◆ SOURCE DATA
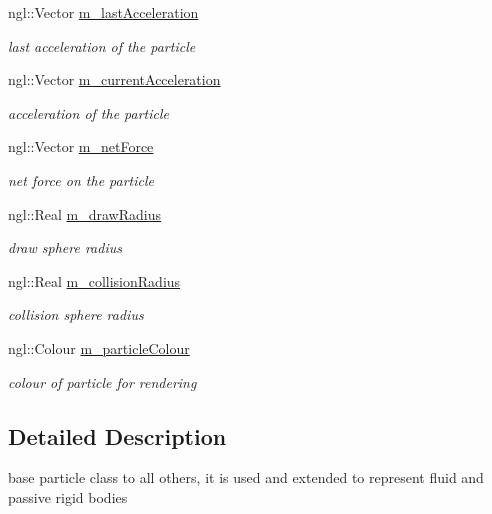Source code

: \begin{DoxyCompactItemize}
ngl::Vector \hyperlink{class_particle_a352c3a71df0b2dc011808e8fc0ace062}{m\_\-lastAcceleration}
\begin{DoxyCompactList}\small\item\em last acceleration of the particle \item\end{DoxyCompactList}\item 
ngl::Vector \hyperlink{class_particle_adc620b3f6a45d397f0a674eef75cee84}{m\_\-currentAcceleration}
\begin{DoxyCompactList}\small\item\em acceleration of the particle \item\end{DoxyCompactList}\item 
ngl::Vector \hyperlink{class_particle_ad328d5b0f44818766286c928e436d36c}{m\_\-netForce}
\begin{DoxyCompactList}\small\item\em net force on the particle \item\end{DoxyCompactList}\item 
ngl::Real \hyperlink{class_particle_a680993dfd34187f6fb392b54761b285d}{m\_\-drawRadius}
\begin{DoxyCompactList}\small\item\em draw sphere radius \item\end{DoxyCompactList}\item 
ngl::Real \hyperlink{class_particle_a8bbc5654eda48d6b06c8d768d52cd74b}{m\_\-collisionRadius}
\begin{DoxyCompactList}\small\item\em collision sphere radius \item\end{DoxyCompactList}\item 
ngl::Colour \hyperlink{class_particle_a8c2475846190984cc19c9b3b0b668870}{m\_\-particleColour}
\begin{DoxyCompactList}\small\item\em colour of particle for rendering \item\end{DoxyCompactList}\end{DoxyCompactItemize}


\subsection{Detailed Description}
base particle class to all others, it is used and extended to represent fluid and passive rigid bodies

◆ ABOUT THIS TASK
Go through the listing above and return each line where the word "sphere" occurs.

◆ THE ANSWER
\begin{DoxyCompactList}\small\item\em draw sphere radius \item\end{DoxyCompactList}\item 
\begin{DoxyCompactList}\small\item\em collision sphere radius \item\end{DoxyCompactList}\item 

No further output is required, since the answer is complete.